The Public Lending Rights (PLR) office is responsible for paying authors when their books are lent by libraries.
It was born out of a campaign that started in 1950, lasted 29 years and saw nine bills defeated in Parliament before the tenth finally became law.
"The final bill got through in the dying days of the Callaghan administration, thanks to a famous politician called Michael Foot," registrar Jim Parker said.
"It was a huge achievement and, once it was there in the form of a statute, then there was nothing the new government could do about it."
When Margaret Thatcher won her first general election shortly after, she was reportedly less than keen on the idea and the search for a base was moved out of London.
A Department for Education office in Darlington was briefly considered, because it had a computer, but finally an empty office was found in Stockton.
Employees rarely leave the job. Mr Parker - only the second to run it - has been there for 22 years.
Likewise Joanne Gayford, who arrived in 1991, a 16-year-old on the Youth Training Scheme.
"It was the very first job I applied for," she said.
"I didn't know anything about the place. I didn't really learn what PLR was until I started working for them."
"I've never met anybody yet who's actually heard of us," she added.
More than 20,000 authors are paid each year, mostly a few hundred pounds.
"We get lots of nice letters from people saying, 'Ah, thanks Jim, that was brilliant, I used it to pay the gas bill'," Mr Parker said.
"A children's illustrator used it to repair the roof in her studio to stop the rain coming in when she was doing her artwork."
A quarter of libraries are sampled each year and it is no secret which they are, should authors be interested.

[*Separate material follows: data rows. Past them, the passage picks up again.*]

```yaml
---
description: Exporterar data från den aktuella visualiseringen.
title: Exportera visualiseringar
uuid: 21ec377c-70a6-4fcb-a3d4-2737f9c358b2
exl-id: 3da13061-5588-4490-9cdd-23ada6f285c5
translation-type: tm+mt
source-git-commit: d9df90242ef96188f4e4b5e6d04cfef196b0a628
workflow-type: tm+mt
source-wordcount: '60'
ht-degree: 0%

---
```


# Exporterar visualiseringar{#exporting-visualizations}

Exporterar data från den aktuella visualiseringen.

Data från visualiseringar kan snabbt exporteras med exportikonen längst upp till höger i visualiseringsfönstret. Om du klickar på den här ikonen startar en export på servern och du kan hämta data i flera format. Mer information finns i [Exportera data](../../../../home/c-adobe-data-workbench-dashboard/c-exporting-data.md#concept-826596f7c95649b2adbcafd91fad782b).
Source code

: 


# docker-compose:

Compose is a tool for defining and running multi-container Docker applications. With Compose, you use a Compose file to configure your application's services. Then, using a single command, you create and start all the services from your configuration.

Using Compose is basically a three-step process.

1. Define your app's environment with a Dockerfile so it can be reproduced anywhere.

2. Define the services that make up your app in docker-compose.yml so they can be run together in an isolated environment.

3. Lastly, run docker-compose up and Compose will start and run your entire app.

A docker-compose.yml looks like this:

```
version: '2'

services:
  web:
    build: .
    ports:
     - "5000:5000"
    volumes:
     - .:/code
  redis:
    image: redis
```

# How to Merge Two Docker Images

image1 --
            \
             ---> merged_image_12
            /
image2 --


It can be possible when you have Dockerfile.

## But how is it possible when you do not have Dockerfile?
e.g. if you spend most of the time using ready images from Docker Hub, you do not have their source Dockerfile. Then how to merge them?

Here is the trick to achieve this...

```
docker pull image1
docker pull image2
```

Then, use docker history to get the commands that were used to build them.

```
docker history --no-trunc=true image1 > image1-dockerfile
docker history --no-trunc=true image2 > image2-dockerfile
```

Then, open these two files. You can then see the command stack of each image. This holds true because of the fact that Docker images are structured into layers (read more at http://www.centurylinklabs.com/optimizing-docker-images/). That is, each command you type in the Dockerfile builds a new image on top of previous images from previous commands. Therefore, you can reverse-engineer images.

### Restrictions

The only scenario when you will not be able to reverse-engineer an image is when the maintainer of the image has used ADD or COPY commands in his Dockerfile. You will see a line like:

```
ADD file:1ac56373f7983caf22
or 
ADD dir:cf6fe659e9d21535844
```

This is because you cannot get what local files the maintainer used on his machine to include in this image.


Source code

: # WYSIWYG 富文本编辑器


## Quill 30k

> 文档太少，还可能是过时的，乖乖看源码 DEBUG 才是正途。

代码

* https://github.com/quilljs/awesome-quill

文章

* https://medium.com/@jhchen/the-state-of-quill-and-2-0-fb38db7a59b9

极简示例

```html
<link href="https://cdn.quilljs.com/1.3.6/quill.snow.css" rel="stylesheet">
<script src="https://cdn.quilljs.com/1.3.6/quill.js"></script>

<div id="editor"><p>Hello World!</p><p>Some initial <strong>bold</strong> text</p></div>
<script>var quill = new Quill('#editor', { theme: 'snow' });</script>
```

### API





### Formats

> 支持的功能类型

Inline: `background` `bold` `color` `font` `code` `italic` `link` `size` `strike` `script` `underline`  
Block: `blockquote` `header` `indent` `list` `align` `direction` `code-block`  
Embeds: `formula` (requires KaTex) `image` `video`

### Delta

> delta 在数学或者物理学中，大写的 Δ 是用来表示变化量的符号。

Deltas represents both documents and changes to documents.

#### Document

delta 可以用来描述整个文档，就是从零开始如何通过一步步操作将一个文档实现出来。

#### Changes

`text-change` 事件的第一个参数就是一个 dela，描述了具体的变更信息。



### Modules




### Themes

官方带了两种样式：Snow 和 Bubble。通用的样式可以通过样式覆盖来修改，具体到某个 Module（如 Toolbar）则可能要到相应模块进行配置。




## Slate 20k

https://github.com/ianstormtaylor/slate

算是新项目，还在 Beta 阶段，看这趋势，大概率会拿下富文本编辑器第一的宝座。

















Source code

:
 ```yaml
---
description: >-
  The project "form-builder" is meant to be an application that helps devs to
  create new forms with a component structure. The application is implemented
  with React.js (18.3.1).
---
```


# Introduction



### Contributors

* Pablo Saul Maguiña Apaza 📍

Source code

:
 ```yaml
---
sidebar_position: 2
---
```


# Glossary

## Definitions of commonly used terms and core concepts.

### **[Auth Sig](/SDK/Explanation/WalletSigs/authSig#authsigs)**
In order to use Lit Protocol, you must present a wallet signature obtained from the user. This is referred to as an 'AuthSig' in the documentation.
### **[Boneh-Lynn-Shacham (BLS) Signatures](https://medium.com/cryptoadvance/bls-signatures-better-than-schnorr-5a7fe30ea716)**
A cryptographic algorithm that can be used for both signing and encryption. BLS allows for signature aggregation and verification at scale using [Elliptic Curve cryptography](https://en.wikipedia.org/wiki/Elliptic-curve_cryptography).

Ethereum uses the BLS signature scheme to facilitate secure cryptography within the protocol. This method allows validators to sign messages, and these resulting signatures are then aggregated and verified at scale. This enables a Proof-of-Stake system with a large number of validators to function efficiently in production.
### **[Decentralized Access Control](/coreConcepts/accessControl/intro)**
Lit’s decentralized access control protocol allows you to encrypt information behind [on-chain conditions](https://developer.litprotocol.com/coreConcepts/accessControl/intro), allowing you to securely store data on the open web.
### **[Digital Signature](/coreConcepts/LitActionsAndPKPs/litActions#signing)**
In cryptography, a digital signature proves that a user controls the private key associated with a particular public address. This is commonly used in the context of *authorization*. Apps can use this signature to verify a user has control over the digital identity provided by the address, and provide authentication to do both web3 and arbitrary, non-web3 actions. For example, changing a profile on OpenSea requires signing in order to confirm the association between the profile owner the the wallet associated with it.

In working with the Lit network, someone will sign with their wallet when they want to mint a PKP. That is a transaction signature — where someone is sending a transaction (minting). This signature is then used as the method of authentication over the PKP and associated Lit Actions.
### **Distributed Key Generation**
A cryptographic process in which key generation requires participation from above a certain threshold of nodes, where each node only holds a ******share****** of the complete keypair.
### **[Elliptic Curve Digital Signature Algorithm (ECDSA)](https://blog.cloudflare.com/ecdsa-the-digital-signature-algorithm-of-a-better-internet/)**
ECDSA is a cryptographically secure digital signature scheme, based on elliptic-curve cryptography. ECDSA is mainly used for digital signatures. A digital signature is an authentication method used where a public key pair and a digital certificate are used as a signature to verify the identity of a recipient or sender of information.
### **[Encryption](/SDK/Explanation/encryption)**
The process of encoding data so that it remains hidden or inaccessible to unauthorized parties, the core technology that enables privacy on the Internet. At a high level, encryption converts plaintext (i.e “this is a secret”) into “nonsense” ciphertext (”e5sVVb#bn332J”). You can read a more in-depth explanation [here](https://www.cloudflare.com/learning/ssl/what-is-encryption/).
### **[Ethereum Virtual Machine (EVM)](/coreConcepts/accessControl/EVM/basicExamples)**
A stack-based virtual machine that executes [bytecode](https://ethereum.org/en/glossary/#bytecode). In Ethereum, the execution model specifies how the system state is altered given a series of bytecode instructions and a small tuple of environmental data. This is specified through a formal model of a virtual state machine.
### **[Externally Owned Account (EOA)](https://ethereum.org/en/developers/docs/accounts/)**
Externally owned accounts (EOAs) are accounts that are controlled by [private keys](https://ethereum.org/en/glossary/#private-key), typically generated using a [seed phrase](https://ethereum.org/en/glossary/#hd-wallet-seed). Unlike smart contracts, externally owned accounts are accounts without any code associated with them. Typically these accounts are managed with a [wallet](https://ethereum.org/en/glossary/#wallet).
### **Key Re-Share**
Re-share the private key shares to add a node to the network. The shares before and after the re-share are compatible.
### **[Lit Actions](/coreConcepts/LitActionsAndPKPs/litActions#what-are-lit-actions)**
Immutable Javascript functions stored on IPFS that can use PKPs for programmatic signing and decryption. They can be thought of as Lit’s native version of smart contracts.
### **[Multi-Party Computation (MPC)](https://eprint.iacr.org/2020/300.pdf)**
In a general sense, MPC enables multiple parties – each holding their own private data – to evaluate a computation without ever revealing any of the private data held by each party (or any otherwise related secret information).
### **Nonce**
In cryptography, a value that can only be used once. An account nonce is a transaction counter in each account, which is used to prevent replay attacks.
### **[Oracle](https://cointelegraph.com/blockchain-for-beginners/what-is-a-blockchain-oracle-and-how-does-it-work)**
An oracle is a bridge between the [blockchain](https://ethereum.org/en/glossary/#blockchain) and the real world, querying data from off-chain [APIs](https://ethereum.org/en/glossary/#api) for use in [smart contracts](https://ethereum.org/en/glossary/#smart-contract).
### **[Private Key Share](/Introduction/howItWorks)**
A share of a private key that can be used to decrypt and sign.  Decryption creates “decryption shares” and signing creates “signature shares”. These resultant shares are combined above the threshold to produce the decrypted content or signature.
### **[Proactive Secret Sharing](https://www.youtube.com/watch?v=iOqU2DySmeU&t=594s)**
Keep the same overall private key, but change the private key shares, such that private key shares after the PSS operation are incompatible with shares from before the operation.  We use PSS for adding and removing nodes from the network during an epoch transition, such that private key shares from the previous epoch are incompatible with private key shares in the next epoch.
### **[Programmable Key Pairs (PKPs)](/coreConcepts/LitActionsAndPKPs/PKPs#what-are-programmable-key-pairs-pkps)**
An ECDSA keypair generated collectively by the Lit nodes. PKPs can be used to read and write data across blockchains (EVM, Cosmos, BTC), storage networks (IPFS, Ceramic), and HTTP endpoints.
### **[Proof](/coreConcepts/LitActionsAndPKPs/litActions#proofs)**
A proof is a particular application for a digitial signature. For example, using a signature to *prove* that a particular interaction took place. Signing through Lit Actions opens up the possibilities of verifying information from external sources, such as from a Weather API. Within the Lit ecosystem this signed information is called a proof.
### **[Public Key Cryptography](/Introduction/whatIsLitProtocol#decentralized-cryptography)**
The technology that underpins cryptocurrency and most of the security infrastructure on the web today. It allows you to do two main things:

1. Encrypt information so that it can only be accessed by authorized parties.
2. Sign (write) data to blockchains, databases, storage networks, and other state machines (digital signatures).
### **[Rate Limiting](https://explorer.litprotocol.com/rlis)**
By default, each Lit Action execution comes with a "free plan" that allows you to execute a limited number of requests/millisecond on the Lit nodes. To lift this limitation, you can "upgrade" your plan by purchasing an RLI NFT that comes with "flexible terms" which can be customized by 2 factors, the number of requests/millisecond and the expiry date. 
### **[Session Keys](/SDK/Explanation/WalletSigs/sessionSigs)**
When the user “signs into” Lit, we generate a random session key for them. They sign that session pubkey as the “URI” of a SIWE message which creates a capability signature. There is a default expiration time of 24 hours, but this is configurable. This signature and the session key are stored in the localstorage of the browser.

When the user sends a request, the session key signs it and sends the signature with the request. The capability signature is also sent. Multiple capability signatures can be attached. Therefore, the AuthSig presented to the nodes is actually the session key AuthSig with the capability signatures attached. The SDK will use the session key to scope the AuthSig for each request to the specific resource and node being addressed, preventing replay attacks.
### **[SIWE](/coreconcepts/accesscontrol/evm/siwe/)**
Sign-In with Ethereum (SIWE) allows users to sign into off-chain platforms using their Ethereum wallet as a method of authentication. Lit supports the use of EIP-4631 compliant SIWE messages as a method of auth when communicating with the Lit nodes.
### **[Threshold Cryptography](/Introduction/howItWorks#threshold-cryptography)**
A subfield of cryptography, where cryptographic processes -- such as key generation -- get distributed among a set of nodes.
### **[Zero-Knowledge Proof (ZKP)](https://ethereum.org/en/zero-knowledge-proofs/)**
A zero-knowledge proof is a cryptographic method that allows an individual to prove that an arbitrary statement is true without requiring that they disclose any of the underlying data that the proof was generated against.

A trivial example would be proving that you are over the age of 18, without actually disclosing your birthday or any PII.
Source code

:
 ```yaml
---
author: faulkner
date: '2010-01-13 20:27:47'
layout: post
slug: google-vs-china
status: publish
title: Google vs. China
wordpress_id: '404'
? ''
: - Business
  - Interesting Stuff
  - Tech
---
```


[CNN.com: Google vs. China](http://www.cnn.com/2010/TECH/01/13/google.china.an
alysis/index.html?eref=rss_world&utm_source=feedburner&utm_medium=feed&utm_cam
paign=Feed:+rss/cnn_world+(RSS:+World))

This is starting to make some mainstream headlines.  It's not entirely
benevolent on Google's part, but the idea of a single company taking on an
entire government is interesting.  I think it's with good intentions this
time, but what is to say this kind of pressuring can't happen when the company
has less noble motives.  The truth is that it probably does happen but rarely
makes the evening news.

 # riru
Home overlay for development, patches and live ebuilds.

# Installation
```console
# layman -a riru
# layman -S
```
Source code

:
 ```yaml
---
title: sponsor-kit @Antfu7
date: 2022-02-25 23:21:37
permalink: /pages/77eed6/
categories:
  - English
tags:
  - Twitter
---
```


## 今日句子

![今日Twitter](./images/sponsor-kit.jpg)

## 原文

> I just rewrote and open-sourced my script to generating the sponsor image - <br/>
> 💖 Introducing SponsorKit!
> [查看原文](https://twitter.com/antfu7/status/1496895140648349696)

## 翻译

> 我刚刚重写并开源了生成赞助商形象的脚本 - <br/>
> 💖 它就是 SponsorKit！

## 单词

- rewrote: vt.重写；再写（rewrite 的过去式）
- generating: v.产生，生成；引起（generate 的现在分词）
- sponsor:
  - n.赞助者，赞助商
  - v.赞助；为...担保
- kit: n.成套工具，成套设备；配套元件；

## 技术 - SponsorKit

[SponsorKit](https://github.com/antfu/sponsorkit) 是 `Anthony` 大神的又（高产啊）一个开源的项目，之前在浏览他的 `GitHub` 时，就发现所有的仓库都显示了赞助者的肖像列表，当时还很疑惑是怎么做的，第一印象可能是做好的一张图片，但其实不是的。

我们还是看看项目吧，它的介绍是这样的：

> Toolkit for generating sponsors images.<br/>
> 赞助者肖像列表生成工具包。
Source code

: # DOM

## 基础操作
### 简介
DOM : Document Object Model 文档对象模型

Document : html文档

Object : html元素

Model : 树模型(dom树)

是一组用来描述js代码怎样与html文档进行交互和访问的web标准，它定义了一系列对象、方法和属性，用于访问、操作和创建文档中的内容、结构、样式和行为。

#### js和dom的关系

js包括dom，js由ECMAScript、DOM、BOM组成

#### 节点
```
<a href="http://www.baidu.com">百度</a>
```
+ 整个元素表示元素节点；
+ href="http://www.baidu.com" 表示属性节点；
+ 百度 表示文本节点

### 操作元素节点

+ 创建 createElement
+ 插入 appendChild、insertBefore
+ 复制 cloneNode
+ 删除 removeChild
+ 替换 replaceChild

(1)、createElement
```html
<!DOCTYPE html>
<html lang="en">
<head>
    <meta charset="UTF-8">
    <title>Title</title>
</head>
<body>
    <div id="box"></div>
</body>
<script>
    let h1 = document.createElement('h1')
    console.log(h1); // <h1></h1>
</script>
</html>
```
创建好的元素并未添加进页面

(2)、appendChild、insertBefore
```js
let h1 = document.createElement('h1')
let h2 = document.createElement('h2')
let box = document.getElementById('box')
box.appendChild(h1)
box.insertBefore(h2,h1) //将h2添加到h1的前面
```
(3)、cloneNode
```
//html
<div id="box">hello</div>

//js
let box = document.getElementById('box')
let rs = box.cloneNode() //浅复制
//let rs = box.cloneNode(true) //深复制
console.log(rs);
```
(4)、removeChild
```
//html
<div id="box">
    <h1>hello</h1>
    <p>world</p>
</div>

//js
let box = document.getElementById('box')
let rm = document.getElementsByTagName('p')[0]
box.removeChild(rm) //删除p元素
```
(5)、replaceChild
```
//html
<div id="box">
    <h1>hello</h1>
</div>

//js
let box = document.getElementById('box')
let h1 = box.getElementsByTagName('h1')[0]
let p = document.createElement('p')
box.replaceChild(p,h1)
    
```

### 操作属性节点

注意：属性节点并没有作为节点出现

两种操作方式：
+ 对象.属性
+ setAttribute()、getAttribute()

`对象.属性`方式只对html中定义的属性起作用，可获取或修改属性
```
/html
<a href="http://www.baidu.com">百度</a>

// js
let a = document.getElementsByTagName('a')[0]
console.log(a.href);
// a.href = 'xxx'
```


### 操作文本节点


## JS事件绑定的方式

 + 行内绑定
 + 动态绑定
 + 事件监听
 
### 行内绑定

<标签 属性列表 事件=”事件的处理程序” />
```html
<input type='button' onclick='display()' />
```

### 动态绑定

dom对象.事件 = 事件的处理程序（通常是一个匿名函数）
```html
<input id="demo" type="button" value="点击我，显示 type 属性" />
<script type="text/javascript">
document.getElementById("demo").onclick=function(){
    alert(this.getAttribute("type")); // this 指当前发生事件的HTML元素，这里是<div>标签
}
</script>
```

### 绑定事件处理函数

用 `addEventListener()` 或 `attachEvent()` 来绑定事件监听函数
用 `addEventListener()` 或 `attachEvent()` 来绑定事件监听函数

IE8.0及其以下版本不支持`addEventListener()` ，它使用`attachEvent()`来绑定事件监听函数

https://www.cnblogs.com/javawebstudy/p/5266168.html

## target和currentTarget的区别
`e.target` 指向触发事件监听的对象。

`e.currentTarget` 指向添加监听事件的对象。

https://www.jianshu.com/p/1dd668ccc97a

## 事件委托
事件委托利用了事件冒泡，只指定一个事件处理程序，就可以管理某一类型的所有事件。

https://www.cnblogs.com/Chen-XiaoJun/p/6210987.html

"A lot of them don't bother going along and borrowing their own books, it's just not worth it at six pence a loan," Mr Parker laughs.
"But there's nothing to stop you doing it. It's not illegal."
There is little regional borrowing variation - the American crime writer James Patterson is popular across the country, Mr Parker said.
A decade ago borrowers favoured South Shields author Catherine Cookson. Danielle Steel is the only one to have been in the top ten every year for the past three decades.
In October 2010 the new coalition government announced a cull of quangos and the PLR staff held their collective breath.
Their office was difficult to scrap, being enshrined in law.
Stockton South's conservative MP James Wharton lobbied the government and the British Library to keep it open - and on Teesside.
"Many people will not even have heard of the PLR but it is an important service for authors, quietly getting on with the job in a small office in Stockton," he said.
Those authors rallied in support.
"They fought for 30 years to get this right and they don't want to give it up easily," Mr Parker said.
The Department for Culture, Media and Sport has finally announced the British Library will take over the service but keep the Stockton office.
The next problem, Mr Parker says, is public library closures and the move towards community-run libraries.
The legislation requires data to be collected from councils and voluntary groups do not qualify.
Having already started fighting for libraries to remain open, authors might now find who runs them is just as significant if they want their money.